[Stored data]
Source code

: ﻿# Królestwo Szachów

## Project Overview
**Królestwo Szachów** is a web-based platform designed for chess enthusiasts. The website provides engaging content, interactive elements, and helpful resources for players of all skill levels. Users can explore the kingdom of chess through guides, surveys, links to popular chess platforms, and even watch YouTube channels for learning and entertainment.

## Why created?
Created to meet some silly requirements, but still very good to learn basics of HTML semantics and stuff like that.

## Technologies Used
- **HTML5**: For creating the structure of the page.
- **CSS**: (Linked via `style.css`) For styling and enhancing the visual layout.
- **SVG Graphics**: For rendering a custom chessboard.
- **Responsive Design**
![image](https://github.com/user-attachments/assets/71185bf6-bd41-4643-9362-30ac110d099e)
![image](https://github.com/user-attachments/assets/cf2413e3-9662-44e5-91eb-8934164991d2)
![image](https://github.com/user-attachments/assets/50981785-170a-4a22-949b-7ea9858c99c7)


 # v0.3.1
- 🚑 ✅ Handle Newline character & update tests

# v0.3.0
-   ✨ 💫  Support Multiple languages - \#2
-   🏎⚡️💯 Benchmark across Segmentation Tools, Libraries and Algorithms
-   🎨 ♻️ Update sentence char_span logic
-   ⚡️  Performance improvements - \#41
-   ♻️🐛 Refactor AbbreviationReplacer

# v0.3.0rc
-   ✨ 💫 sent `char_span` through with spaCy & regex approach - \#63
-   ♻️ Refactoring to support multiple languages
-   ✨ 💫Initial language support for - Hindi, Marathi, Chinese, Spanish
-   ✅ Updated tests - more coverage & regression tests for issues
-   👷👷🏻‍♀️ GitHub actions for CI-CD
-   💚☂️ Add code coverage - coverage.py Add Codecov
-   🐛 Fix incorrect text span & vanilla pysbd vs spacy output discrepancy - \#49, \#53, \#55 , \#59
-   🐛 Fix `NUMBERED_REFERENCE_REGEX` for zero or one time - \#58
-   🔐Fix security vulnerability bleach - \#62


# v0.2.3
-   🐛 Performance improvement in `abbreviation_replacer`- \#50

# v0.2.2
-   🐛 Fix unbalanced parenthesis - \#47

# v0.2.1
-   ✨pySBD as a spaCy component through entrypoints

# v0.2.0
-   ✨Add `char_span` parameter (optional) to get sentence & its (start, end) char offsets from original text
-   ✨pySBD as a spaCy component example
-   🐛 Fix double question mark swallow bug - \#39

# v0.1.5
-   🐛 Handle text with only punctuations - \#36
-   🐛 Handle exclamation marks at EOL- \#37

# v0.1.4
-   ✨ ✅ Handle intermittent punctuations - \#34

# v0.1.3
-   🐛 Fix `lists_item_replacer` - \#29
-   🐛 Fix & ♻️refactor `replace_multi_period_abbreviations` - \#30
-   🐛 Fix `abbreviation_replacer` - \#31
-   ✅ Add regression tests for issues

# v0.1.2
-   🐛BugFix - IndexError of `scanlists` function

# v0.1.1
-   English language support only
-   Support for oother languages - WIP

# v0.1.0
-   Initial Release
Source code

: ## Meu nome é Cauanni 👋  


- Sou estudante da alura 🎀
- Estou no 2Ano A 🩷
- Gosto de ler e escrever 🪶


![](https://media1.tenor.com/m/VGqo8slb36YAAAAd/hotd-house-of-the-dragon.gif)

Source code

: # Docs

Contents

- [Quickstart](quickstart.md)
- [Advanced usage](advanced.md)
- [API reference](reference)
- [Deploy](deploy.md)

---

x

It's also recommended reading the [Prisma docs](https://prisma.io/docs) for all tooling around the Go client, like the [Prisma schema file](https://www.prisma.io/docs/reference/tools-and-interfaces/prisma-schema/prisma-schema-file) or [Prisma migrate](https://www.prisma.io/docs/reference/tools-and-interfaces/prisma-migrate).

Task statement - Going through the entries above, show each line that contains "tests".

Task solution -
- 🚑 ✅ Handle Newline character & update tests
-   ✅ Updated tests - more coverage & regression tests for issues
-   ✅ Add regression tests for issues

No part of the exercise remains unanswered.